- Task details: All lines in the records that carry the string "mapping" are to be shown.

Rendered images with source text
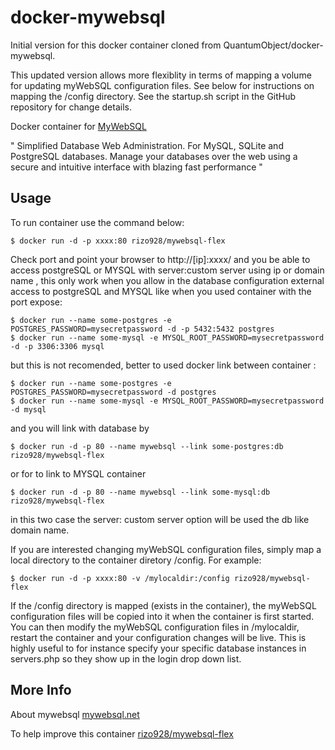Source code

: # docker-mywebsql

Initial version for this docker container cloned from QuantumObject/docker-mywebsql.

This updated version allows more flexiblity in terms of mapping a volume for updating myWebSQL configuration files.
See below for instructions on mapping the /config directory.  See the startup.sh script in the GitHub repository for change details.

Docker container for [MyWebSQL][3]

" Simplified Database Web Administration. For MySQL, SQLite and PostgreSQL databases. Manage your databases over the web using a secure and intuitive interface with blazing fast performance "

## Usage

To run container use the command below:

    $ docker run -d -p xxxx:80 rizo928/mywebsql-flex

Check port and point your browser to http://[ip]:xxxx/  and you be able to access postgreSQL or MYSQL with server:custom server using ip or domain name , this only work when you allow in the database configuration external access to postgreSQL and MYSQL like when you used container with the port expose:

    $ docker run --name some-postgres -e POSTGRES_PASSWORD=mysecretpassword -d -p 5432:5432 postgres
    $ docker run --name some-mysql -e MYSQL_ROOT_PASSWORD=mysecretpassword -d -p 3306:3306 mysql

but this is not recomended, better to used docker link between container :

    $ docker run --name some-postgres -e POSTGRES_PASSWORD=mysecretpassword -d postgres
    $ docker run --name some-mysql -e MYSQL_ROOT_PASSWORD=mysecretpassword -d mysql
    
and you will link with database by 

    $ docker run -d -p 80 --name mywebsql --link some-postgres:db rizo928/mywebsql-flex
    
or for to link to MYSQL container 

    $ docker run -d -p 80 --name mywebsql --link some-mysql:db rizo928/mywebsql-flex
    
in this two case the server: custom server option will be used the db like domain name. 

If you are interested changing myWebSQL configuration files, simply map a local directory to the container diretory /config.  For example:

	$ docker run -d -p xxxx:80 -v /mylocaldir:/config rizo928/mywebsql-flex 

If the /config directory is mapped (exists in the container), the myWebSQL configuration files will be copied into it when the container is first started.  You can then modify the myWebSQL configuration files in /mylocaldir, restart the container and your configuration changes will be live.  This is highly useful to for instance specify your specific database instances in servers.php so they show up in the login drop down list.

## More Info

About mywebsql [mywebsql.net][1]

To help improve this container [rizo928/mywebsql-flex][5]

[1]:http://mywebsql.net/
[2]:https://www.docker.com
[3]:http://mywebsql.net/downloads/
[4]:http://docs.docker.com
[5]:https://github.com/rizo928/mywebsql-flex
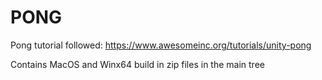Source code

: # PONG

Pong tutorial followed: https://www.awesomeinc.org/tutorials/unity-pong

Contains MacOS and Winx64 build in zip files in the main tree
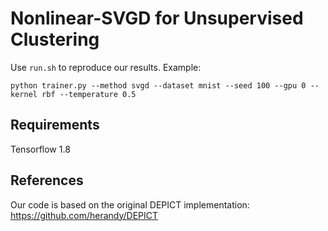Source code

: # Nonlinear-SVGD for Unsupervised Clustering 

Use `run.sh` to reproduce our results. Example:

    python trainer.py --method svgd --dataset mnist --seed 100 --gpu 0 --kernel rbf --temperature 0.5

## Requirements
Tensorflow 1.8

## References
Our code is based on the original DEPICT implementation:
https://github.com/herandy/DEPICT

- Answer box:
This updated version allows more flexiblity in terms of mapping a volume for updating myWebSQL configuration files.
See below for instructions on mapping the /config directory.  See the startup.sh script in the GitHub repository for change details.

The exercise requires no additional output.